* [YOUR ASSIGNMENT]:
Make an exact copy of all the entries, but do not reproduce the pictures.

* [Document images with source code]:
*-*-*

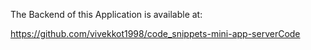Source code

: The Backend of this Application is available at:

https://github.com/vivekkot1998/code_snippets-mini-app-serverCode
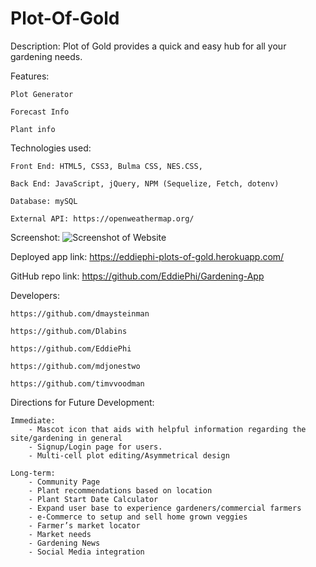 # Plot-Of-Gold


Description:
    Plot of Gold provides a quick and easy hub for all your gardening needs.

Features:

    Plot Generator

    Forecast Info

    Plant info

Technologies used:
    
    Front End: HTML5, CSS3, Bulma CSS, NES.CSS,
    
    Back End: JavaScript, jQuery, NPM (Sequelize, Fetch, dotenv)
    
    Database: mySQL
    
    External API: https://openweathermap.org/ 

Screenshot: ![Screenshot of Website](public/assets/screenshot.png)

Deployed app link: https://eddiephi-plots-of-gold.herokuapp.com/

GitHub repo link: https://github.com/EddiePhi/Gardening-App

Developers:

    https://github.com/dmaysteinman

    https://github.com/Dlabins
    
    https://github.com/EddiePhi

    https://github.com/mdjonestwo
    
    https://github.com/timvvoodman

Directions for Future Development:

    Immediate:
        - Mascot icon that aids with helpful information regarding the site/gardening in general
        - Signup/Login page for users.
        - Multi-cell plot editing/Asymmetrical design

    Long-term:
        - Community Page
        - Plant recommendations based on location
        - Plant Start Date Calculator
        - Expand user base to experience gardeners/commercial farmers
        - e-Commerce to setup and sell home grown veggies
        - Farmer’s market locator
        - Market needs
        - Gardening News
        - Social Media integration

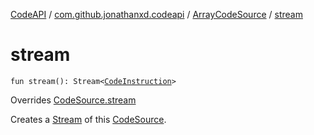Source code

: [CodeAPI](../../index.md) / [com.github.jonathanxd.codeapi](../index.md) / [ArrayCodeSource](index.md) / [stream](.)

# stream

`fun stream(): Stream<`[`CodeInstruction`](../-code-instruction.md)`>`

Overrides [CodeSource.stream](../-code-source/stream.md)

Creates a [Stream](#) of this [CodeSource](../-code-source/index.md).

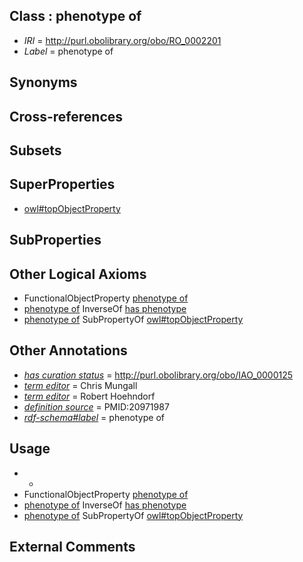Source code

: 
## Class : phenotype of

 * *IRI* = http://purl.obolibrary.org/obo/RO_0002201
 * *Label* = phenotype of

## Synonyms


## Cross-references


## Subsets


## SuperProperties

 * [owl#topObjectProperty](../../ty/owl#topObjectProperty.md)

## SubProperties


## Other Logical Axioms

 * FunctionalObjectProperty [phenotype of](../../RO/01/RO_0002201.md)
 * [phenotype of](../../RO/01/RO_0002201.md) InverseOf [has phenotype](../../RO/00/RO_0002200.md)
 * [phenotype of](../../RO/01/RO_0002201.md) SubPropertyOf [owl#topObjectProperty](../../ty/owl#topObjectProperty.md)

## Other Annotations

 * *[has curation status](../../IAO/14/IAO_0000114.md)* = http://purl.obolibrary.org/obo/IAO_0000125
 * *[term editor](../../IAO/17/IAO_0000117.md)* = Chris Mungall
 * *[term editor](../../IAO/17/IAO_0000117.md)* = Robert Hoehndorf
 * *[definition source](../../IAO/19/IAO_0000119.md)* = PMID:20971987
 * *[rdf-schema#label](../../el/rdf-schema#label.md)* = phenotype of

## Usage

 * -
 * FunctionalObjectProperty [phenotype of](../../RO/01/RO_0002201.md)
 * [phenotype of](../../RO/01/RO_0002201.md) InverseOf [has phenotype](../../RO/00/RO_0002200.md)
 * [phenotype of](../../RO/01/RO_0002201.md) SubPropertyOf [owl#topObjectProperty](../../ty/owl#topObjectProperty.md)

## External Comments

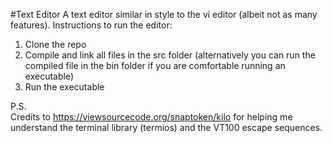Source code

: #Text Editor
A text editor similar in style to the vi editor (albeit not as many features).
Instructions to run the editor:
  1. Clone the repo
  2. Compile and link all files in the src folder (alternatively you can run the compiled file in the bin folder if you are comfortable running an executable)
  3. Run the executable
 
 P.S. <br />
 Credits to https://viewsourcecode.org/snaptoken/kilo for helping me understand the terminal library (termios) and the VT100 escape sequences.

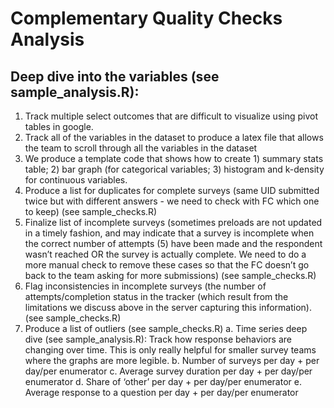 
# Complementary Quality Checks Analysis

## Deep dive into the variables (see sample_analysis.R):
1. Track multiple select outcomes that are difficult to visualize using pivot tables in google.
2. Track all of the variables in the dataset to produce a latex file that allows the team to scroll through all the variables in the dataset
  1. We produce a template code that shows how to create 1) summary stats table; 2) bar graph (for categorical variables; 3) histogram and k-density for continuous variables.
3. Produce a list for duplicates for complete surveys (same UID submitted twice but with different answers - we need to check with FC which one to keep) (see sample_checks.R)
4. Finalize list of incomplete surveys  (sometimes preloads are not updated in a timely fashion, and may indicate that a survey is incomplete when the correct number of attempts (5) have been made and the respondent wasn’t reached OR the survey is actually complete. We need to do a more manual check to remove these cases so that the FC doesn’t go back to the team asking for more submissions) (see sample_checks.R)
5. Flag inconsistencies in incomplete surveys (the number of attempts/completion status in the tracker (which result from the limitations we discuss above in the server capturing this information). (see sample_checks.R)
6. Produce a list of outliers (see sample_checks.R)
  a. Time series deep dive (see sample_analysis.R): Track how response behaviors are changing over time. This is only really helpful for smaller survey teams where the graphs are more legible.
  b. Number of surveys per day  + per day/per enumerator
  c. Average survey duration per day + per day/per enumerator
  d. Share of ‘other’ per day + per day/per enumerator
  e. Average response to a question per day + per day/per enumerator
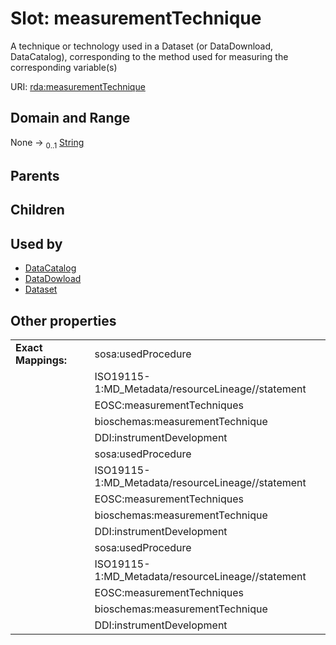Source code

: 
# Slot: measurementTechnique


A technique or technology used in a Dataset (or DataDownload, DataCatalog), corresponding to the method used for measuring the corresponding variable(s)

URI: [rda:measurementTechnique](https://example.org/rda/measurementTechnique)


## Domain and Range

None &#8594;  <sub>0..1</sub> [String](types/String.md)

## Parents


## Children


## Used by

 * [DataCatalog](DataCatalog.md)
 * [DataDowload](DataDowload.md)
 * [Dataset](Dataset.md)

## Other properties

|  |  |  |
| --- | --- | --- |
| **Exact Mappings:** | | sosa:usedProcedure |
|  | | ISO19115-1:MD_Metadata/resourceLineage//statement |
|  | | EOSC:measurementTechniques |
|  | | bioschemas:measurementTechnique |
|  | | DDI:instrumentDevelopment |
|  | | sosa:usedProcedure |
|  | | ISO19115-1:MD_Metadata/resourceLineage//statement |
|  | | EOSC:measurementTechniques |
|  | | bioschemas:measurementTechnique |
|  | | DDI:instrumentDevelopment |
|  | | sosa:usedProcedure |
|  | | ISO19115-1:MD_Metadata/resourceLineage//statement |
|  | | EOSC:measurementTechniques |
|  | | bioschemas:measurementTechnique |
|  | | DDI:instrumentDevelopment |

*-*-*

* [ANSWER FOR THE TASK]:
Source code

: The Backend of this Application is available at:

https://github.com/vivekkot1998/code_snippets-mini-app-serverCode
 # Plot-Of-Gold


Description:
    Plot of Gold provides a quick and easy hub for all your gardening needs.

Features:

    Plot Generator

    Forecast Info

    Plant info

Technologies used:
    
    Front End: HTML5, CSS3, Bulma CSS, NES.CSS,
    
    Back End: JavaScript, jQuery, NPM (Sequelize, Fetch, dotenv)
    
    Database: mySQL
    
    External API: https://openweathermap.org/ 

Screenshot: ![Screenshot of Website](public/assets/screenshot.png)

Deployed app link: https://eddiephi-plots-of-gold.herokuapp.com/

GitHub repo link: https://github.com/EddiePhi/Gardening-App

Developers:

    https://github.com/dmaysteinman

    https://github.com/Dlabins
    
    https://github.com/EddiePhi

    https://github.com/mdjonestwo
    
    https://github.com/timvvoodman

Directions for Future Development:

    Immediate:
        - Mascot icon that aids with helpful information regarding the site/gardening in general
        - Signup/Login page for users.
        - Multi-cell plot editing/Asymmetrical design

    Long-term:
        - Community Page
        - Plant recommendations based on location
        - Plant Start Date Calculator
        - Expand user base to experience gardeners/commercial farmers
        - e-Commerce to setup and sell home grown veggies
        - Farmer’s market locator
        - Market needs
        - Gardening News
        - Social Media integration

Source code

: [CodeAPI](../../index.md) / [com.github.jonathanxd.codeapi](../index.md) / [ArrayCodeSource](index.md) / [stream](.)

# stream

`fun stream(): Stream<`[`CodeInstruction`](../-code-instruction.md)`>`

Overrides [CodeSource.stream](../-code-source/stream.md)

Creates a [Stream](#) of this [CodeSource](../-code-source/index.md).

Source code

: 
## Class : phenotype of

 * *IRI* = http://purl.obolibrary.org/obo/RO_0002201
 * *Label* = phenotype of

## Synonyms


## Cross-references


## Subsets


## SuperProperties

 * [owl#topObjectProperty](../../ty/owl#topObjectProperty.md)

## SubProperties


## Other Logical Axioms

 * FunctionalObjectProperty [phenotype of](../../RO/01/RO_0002201.md)
 * [phenotype of](../../RO/01/RO_0002201.md) InverseOf [has phenotype](../../RO/00/RO_0002200.md)
 * [phenotype of](../../RO/01/RO_0002201.md) SubPropertyOf [owl#topObjectProperty](../../ty/owl#topObjectProperty.md)

## Other Annotations

 * *[has curation status](../../IAO/14/IAO_0000114.md)* = http://purl.obolibrary.org/obo/IAO_0000125
 * *[term editor](../../IAO/17/IAO_0000117.md)* = Chris Mungall
 * *[term editor](../../IAO/17/IAO_0000117.md)* = Robert Hoehndorf
 * *[definition source](../../IAO/19/IAO_0000119.md)* = PMID:20971987
 * *[rdf-schema#label](../../el/rdf-schema#label.md)* = phenotype of

## Usage

 * -
 * FunctionalObjectProperty [phenotype of](../../RO/01/RO_0002201.md)
 * [phenotype of](../../RO/01/RO_0002201.md) InverseOf [has phenotype](../../RO/00/RO_0002200.md)
 * [phenotype of](../../RO/01/RO_0002201.md) SubPropertyOf [owl#topObjectProperty](../../ty/owl#topObjectProperty.md)

## External Comments

Source code

: #Text Editor
A text editor similar in style to the vi editor (albeit not as many features).
Instructions to run the editor:
  1. Clone the repo
  2. Compile and link all files in the src folder (alternatively you can run the compiled file in the bin folder if you are comfortable running an executable)
  3. Run the executable
 
 P.S. <br />
 Credits to https://viewsourcecode.org/snaptoken/kilo for helping me understand the terminal library (termios) and the VT100 escape sequences.

# Complementary Quality Checks Analysis

## Deep dive into the variables (see sample_analysis.R):
1. Track multiple select outcomes that are difficult to visualize using pivot tables in google.
2. Track all of the variables in the dataset to produce a latex file that allows the team to scroll through all the variables in the dataset
  1. We produce a template code that shows how to create 1) summary stats table; 2) bar graph (for categorical variables; 3) histogram and k-density for continuous variables.
3. Produce a list for duplicates for complete surveys (same UID submitted twice but with different answers - we need to check with FC which one to keep) (see sample_checks.R)
4. Finalize list of incomplete surveys  (sometimes preloads are not updated in a timely fashion, and may indicate that a survey is incomplete when the correct number of attempts (5) have been made and the respondent wasn’t reached OR the survey is actually complete. We need to do a more manual check to remove these cases so that the FC doesn’t go back to the team asking for more submissions) (see sample_checks.R)
5. Flag inconsistencies in incomplete surveys (the number of attempts/completion status in the tracker (which result from the limitations we discuss above in the server capturing this information). (see sample_checks.R)
6. Produce a list of outliers (see sample_checks.R)
  a. Time series deep dive (see sample_analysis.R): Track how response behaviors are changing over time. This is only really helpful for smaller survey teams where the graphs are more legible.
  b. Number of surveys per day  + per day/per enumerator
  c. Average survey duration per day + per day/per enumerator
  d. Share of ‘other’ per day + per day/per enumerator
  e. Average response to a question per day + per day/per enumerator
Source code

: 
# Slot: measurementTechnique


A technique or technology used in a Dataset (or DataDownload, DataCatalog), corresponding to the method used for measuring the corresponding variable(s)

URI: [rda:measurementTechnique](https://example.org/rda/measurementTechnique)


## Domain and Range

None &#8594;  <sub>0..1</sub> [String](types/String.md)

## Parents


## Children


## Used by

 * [DataCatalog](DataCatalog.md)
 * [DataDowload](DataDowload.md)
 * [Dataset](Dataset.md)

## Other properties

|  |  |  |
| --- | --- | --- |
| **Exact Mappings:** | | sosa:usedProcedure |
|  | | ISO19115-1:MD_Metadata/resourceLineage//statement |
|  | | EOSC:measurementTechniques |
|  | | bioschemas:measurementTechnique |
|  | | DDI:instrumentDevelopment |
|  | | sosa:usedProcedure |
|  | | ISO19115-1:MD_Metadata/resourceLineage//statement |
|  | | EOSC:measurementTechniques |
|  | | bioschemas:measurementTechnique |
|  | | DDI:instrumentDevelopment |
|  | | sosa:usedProcedure |
|  | | ISO19115-1:MD_Metadata/resourceLineage//statement |
|  | | EOSC:measurementTechniques |
|  | | bioschemas:measurementTechnique |
|  | | DDI:instrumentDevelopment |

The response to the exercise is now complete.